Review: The Rules Do Not Apply – Ariel Levy

32572166Verdict: Intensely readable, very thought-provoking.

My rating: 4 out of 5 stars

Date Read: January 4th, 2018

Published by Random House, 2017

Find it on goodreads.

When thirty-eight-year-old New Yorker writer Ariel Levy left for a reporting trip to Mongolia in 2012, she was pregnant, married, financially secure, and successful on her own terms. A month later, none of that was true.

Levy picks you up and hurls you through the story of how she built an unconventional life and then watched it fall apart with astonishing speed. Like much of her generation, she was raised to resist traditional rules–about work, about love, and about womanhood.

“I wanted what we all want: everything. We want a mate who feels like family and a lover who is exotic, surprising. We want to be youthful adventurers and middle-aged mothers. We want intimacy and autonomy, safety and stimulation, reassurance and novelty, coziness and thrills. But we can’t have it all.”

In this memoir, Levy chronicles the adventure and heartbreak of being “a woman who is free to do whatever she chooses.” Her own story of resilience becomes an unforgettable portrait of the shifting forces in our culture, of what has changed–and of what is eternal.

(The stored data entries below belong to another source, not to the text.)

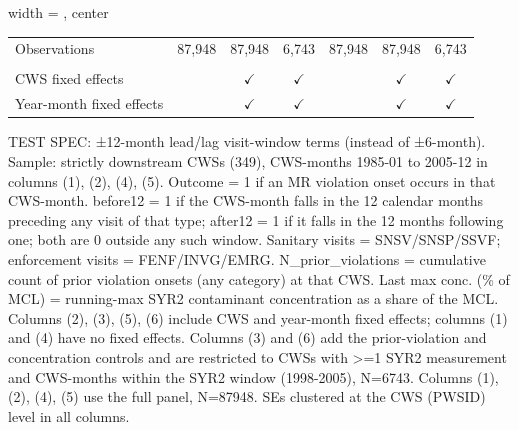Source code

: \begin{table}[htbp]
\begin{adjustbox}{width = \textwidth, center}
\begin{tabular}{lcccccc}
          \\
         
         Observations                           & 87,948         & 87,948        & 6,743         & 87,948         & 87,948         & 6,743\\  
         
          \\
         
         CWS fixed effects                      &                & $\checkmark$  & $\checkmark$  &                & $\checkmark$   & $\checkmark$\\   
         Year-month fixed effects               &                & $\checkmark$  & $\checkmark$  &                & $\checkmark$   & $\checkmark$\\   
         
         \bottomrule
         
      \end{tabular}
      
      
      
   \end{adjustbox}
      {\tiny\linespread{1}\selectfont \par \raggedright 
   TEST SPEC: ±12-month lead/lag visit-window terms (instead of ±6-month). Sample: strictly downstream CWSs (349), CWS-months 1985-01 to 2005-12 in columns (1), (2), (4), (5). Outcome = 1 if an MR violation onset occurs in that CWS-month. before12 = 1 if the CWS-month falls in the 12 calendar months preceding any visit of that type; after12 = 1 if it falls in the 12 months following one; both are 0 outside any such window. Sanitary visits = SNSV/SNSP/SSVF; enforcement visits = FENF/INVG/EMRG. N\_prior\_violations = cumulative count of prior violation onsets (any category) at that CWS. Last max conc. (\% of MCL) = running-max SYR2 contaminant concentration as a share of the MCL. Columns (2), (3), (5), (6) include CWS and year-month fixed effects; columns (1) and (4) have no fixed effects. Columns (3) and (6) add the prior-violation and concentration controls and are restricted to CWSs with >=1 SYR2 measurement and CWS-months within the SYR2 window (1998-2005), N=6743. Columns (1), (2), (4), (5) use the full panel, N=87948. SEs clustered at the CWS (PWSID) level in all columns.}
   
\end{table}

To talk about this book, I have to also talk about memoirs and my relationship with them in general. This book challenged me and my ideas of memoirs, especially those written by women. I have talked about my enjoyment of memoirs elsewhere so it is safe to say that it is a type of book I gravitate to and read a lot of.

Ariel Levy’s memoir is a memoir about loss: the loss of her child, her spouse, and her house. She talks in absolute honesty of that loss and of the person she was beforehand, a person who thought that ‘the rules do not apply’. Living an unconventional life mostly governed by what she wants rather than her surroundings, she stands before a massive pile of broken pieces, having to rebuild not only her life but also her understanding of it. So far, there are plenty o similarities to any number of brilliant memoirs I have read in the last few years (exhibit a, exhibit b, exhibit c), but there is a crucial difference, I think: Ariel Levy does not apologize for the person she is, with all her flaws and edges. This is not a memoir about growth through loss, because why should it be? I adore this, somehow. I adore how unapologetically herself she is, even if that person is probably not somebody I would be friends with. And why should that be a criteria to judge a literary work on to begin with? I think, and a brief look through reviews seems to agree with me, that often female narrators (in fiction) and female authors (in non-fiction) are somehow judged on likability. As if that has any influence whatsoever on the literay merit. As if the way she deals with her (horrific) loss is in any shape or form up for debate. This is her life and her book and her way of framing the story. (This is something I also find to be the case in Lidia Yuknavitch’s writing as well as in Maggie Nelson’s writing, both authors I enjoy immensely and who are also criticized occationally for making things all about them.)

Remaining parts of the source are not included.